(Beginning of EXERCISE INPUT)

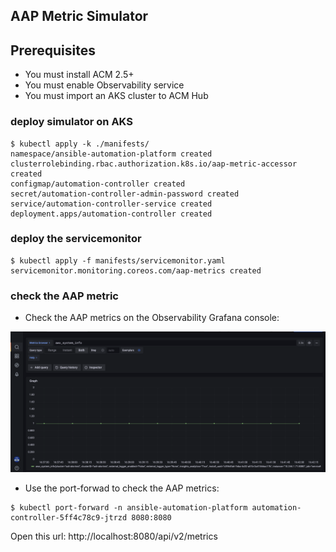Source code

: ## AAP Metric Simulator

## Prerequisites

- You must install ACM 2.5+
- You must enable Observability service
- You must import an AKS cluster to ACM Hub

### deploy simulator on AKS

```
$ kubectl apply -k ./manifests/
namespace/ansible-automation-platform created
clusterrolebinding.rbac.authorization.k8s.io/aap-metric-accessor created
configmap/automation-controller created
secret/automation-controller-admin-password created
service/automation-controller-service created
deployment.apps/automation-controller created
```

### deploy the servicemonitor

```
$ kubectl apply -f manifests/servicemonitor.yaml
servicemonitor.monitoring.coreos.com/aap-metrics created
```

### check the AAP metric

- Check the AAP metrics on the Observability Grafana console:

![](/images/aap-metric-from-simulator.png)

- Use the port-forwad to check the AAP metrics:

```
$ kubectl port-forward -n ansible-automation-platform automation-controller-5ff4c78c9-jtrzd 8080:8080
```
Open this url: http://localhost:8080/api/v2/metrics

(End of EXERCISE INPUT)

## DIRECTIONS FOR THIS TASK
In the records above, find each line with the word "servicemonitor" and copy it.

## REPLY TO THE EXERCISE
### deploy the servicemonitor
$ kubectl apply -f manifests/servicemonitor.yaml
servicemonitor.monitoring.coreos.com/aap-metrics created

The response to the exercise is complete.